***** DATA RECORDS *****

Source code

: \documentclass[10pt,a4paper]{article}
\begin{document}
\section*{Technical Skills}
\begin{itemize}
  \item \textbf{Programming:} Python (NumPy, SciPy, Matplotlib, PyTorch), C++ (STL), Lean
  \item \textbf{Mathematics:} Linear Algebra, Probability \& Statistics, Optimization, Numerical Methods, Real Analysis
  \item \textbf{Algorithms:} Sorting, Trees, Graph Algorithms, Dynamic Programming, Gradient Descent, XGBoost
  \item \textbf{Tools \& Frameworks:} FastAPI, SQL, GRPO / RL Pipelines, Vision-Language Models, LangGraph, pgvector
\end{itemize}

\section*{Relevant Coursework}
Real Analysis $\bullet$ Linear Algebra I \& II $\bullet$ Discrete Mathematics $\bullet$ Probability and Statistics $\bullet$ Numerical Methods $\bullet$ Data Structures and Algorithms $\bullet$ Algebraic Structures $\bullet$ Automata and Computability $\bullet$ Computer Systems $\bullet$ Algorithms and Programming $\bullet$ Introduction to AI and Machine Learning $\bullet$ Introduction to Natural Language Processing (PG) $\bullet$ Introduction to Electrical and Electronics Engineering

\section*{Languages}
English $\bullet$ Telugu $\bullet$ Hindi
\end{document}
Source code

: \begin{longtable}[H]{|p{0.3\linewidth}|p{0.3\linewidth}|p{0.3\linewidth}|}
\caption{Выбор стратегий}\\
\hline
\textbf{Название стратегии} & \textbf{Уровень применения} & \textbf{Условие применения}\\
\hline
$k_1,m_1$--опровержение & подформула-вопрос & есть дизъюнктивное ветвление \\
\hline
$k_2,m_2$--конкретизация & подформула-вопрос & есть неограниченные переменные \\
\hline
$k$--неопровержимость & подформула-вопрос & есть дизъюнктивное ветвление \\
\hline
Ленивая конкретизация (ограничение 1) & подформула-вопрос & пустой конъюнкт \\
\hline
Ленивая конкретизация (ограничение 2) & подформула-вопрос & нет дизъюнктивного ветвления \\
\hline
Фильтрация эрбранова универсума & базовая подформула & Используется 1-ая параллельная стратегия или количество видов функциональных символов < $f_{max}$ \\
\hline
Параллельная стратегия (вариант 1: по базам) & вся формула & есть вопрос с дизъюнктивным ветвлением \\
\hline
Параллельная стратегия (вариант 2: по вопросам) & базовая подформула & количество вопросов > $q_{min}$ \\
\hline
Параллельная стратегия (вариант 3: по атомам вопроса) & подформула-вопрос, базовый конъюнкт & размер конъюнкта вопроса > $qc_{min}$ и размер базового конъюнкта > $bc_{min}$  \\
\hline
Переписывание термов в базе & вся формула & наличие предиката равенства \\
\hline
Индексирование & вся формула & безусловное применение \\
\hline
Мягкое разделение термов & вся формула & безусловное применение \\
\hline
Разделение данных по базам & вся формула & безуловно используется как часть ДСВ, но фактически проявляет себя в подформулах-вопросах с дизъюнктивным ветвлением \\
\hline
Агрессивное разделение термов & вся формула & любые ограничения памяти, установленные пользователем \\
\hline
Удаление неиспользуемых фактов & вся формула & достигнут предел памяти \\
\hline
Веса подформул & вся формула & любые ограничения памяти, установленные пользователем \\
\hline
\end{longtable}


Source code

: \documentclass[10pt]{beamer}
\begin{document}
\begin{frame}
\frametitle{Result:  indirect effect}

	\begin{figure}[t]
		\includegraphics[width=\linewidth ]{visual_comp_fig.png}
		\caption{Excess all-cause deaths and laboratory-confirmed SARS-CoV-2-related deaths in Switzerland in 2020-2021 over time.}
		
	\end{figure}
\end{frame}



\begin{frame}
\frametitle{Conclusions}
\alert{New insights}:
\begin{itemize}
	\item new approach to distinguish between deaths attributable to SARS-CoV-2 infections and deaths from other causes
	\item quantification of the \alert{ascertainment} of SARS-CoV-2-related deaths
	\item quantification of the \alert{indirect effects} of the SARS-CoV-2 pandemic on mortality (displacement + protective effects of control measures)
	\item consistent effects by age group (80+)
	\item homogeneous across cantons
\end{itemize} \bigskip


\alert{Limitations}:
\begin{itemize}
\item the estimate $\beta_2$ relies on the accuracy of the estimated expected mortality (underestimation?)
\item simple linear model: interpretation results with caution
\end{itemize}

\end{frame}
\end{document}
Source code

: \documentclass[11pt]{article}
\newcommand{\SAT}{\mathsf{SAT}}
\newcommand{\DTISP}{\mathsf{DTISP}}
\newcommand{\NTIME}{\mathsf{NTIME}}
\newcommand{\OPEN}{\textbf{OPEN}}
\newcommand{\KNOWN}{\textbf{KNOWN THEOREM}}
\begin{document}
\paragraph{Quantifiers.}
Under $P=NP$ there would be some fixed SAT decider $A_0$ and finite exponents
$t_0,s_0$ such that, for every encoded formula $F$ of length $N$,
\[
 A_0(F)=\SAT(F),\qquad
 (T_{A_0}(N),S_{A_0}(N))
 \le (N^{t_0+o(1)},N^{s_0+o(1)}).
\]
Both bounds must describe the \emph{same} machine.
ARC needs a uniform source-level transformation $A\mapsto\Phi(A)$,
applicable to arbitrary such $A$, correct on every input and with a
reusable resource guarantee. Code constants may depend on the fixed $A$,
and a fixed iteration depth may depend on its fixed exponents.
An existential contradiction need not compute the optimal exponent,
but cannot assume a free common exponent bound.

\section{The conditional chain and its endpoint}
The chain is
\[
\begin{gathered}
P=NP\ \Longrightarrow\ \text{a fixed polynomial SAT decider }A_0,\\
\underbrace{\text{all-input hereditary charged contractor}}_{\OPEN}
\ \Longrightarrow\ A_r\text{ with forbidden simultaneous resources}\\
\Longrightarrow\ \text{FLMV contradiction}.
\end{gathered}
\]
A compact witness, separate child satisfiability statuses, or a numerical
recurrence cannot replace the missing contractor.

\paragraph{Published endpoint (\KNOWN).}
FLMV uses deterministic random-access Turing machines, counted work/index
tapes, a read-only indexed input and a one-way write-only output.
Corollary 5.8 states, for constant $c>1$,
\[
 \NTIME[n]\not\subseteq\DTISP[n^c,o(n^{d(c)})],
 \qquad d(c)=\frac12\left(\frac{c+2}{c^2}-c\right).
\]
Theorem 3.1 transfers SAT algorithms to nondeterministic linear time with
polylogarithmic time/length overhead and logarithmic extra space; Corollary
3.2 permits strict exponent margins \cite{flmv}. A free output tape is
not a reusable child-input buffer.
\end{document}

*****
***** DATA RECORDS *****

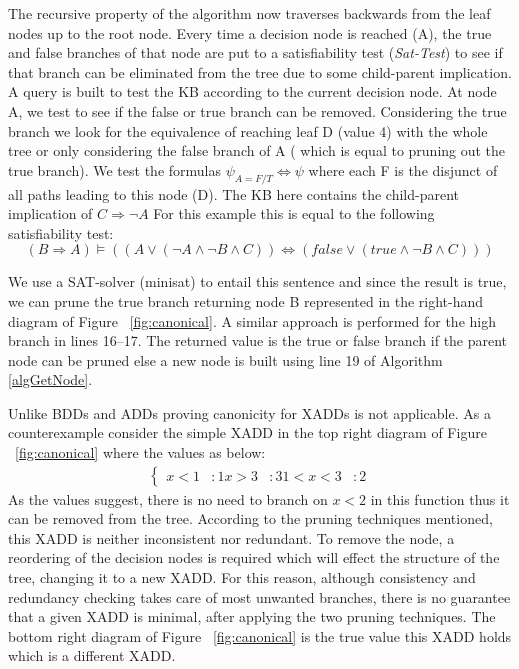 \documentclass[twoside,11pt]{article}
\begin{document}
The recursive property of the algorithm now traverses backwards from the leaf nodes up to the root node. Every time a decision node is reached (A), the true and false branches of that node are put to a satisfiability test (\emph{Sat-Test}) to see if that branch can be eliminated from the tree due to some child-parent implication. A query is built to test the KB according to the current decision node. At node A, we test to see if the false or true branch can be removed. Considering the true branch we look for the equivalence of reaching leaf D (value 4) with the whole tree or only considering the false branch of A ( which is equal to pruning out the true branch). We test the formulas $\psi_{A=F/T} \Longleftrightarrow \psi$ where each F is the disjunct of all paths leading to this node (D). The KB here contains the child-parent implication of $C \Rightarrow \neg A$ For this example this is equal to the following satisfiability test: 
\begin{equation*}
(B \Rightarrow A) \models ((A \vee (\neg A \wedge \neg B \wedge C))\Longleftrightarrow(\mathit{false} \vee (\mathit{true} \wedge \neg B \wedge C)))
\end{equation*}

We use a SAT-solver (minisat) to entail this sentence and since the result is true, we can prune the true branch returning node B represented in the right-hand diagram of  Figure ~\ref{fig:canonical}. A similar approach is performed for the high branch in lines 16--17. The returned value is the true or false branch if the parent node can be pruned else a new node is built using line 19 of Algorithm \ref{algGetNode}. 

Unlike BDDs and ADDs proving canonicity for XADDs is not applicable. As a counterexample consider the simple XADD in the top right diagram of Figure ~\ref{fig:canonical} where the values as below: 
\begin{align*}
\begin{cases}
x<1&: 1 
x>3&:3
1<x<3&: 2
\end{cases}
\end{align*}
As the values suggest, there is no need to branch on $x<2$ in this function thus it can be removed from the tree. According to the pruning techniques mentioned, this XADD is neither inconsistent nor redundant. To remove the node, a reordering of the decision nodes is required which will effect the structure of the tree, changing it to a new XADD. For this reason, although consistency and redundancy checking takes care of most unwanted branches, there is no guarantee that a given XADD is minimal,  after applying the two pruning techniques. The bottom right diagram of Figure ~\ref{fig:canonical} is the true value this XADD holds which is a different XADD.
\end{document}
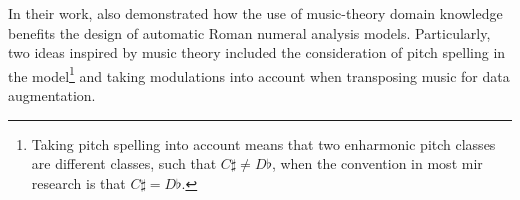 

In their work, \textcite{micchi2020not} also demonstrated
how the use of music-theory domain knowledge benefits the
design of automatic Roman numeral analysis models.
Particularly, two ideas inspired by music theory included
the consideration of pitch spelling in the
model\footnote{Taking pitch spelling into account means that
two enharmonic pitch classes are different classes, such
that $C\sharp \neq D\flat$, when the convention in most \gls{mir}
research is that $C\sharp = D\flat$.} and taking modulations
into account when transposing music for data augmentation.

*****

Gather from the records above every line containing the string "Corollary".

Corollary 5.8 states, for constant $c>1$,
polylogarithmic time/length overhead and logarithmic extra space; Corollary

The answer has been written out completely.